Но все это (то есть препятствия, которые делали греки крестоносцам на их пути) можно было бы еще перенести, и даже следует сознаться, что мы сами заслужили испытанные нами бедствия, в наказание за то зло, которое мы причиняли со своей стороны грекам, если бы греки ко всему тому не присоединили богохульства. Например, если наши (латинские) священники совершали литургию на их алтарях, то греки немедленно делали очистительные церемонии и омовения, так как они считали свои алтари оскверненными. У них есть богатые домашние капеллы, украшенные живописью, мрамором и светочами; потому они могли бы справедливо сказать: «Господи, я дорожил славой твоего дома», если бы равным образом в них светился светоч православной веры. Но, о бедствие! Мы слыхали, что они совершают преступление, достойное смерти, а именно, всякий раз, когда кто- нибудь вступает в брак с кем-нибудь из наших, то до свадьбы они снова крестят тех, которые были уже крещены по римскому обряду. Мы узнали, что у них есть и другие еретичества, относительно отправления Св. Тайн и вопроса об исхождении Св. Духа. Все это не замарало бы наших страниц, если бы сам предмет не навел нас на разговор о том.

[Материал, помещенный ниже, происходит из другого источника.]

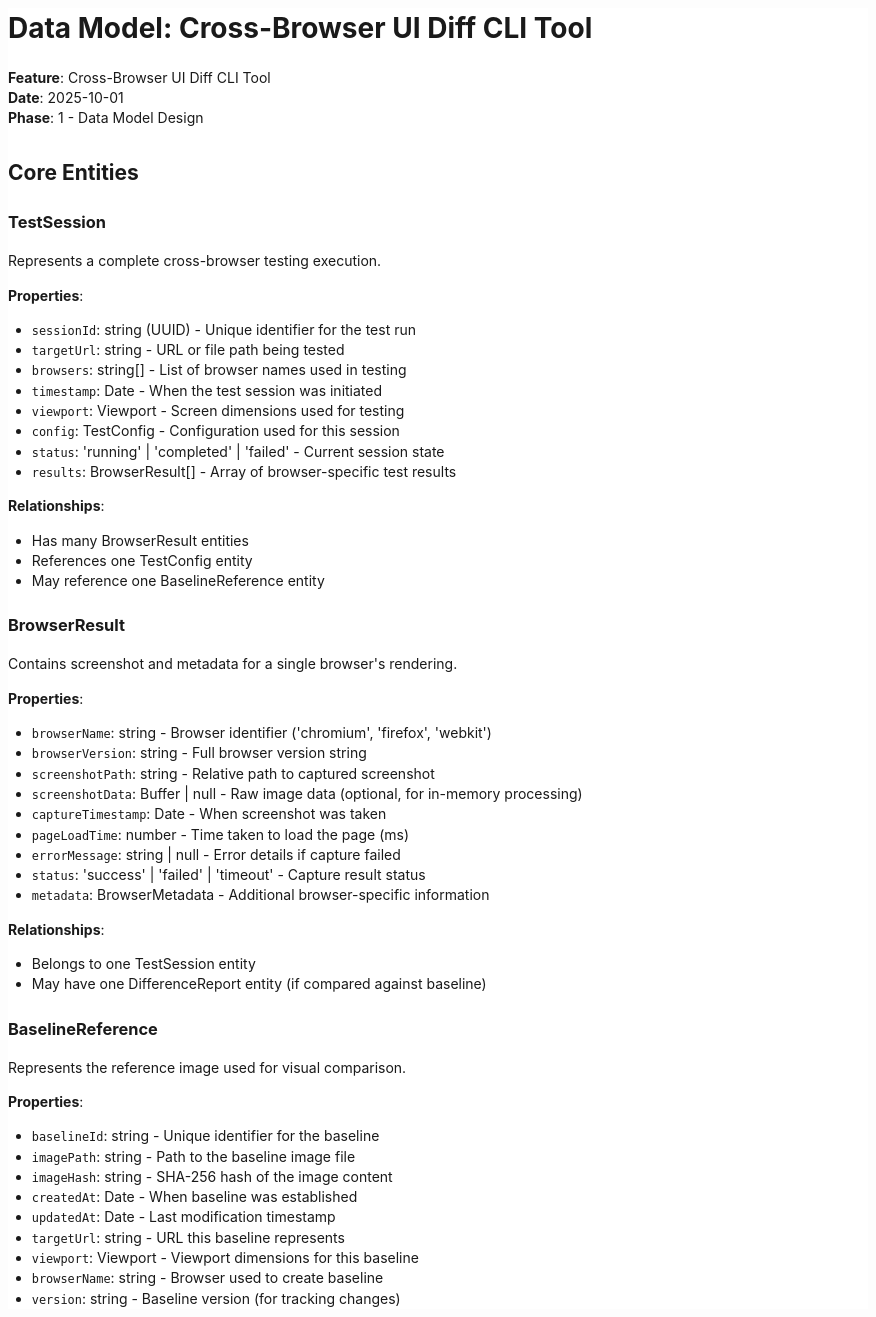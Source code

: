 # Data Model: Cross-Browser UI Diff CLI Tool

**Feature**: Cross-Browser UI Diff CLI Tool  
**Date**: 2025-10-01  
**Phase**: 1 - Data Model Design

## Core Entities

### TestSession
Represents a complete cross-browser testing execution.

**Properties**:
- `sessionId`: string (UUID) - Unique identifier for the test run
- `targetUrl`: string - URL or file path being tested
- `browsers`: string[] - List of browser names used in testing
- `timestamp`: Date - When the test session was initiated
- `viewport`: Viewport - Screen dimensions used for testing
- `config`: TestConfig - Configuration used for this session
- `status`: 'running' | 'completed' | 'failed' - Current session state
- `results`: BrowserResult[] - Array of browser-specific test results

**Relationships**:
- Has many BrowserResult entities
- References one TestConfig entity
- May reference one BaselineReference entity

### BrowserResult
Contains screenshot and metadata for a single browser's rendering.

**Properties**:
- `browserName`: string - Browser identifier ('chromium', 'firefox', 'webkit')
- `browserVersion`: string - Full browser version string
- `screenshotPath`: string - Relative path to captured screenshot
- `screenshotData`: Buffer | null - Raw image data (optional, for in-memory processing)
- `captureTimestamp`: Date - When screenshot was taken
- `pageLoadTime`: number - Time taken to load the page (ms)
- `errorMessage`: string | null - Error details if capture failed
- `status`: 'success' | 'failed' | 'timeout' - Capture result status
- `metadata`: BrowserMetadata - Additional browser-specific information

**Relationships**:
- Belongs to one TestSession entity
- May have one DifferenceReport entity (if compared against baseline)

### BaselineReference
Represents the reference image used for visual comparison.

**Properties**:
- `baselineId`: string - Unique identifier for the baseline
- `imagePath`: string - Path to the baseline image file
- `imageHash`: string - SHA-256 hash of the image content
- `createdAt`: Date - When baseline was established
- `updatedAt`: Date - Last modification timestamp
- `targetUrl`: string - URL this baseline represents
- `viewport`: Viewport - Viewport dimensions for this baseline
- `browserName`: string - Browser used to create baseline
- `version`: string - Baseline version (for tracking changes)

Все это было причиной того, что греки внушили нашим ненависть к себе: их заблуждения сделались наконец известными даже и мирянам. Почему они не считали греков христианами, и убить грека было нипочем; по этой же причине было трудно удержать наших от грабежа и хищничества.

Но возвратимся к нашему королю, который все это время почти ежедневно получал новые посольства от императора и жаловался на то, что не возвращаются его послы, не зная ничего, что с ними делается. Императорские же послы приносили каждый день хорошие известия, но не оправдывали их на деле; впрочем, им и не верили, ибо все они продолжали говорить самым лживым языком. Король выслушивал от них «многолетия» (приветствия), не придавая им никакого значения. Этим словом у них выражается то почтение, которое они оказывают не только королям, но и вообще всем знатным людям безразлично; при этом они низко склоняют голову и все тело или становятся на оба колена, или распростираются на земле во всю длину роста. По временам императрица писала к нашей королеве; вообще, в то время все греки как бы обратились в женщин, отреклись от всякого мужества и в языке, и в сердце. Они обещали нам с легкомысленными клятвами все, что мы, по их мнению, могли бы пожелать; но они не могли ни нам внушить доверия, ни сами сохранить достоинство. У них господствует общее мнение, что вероломство ради выгод святой империи не унижает никого.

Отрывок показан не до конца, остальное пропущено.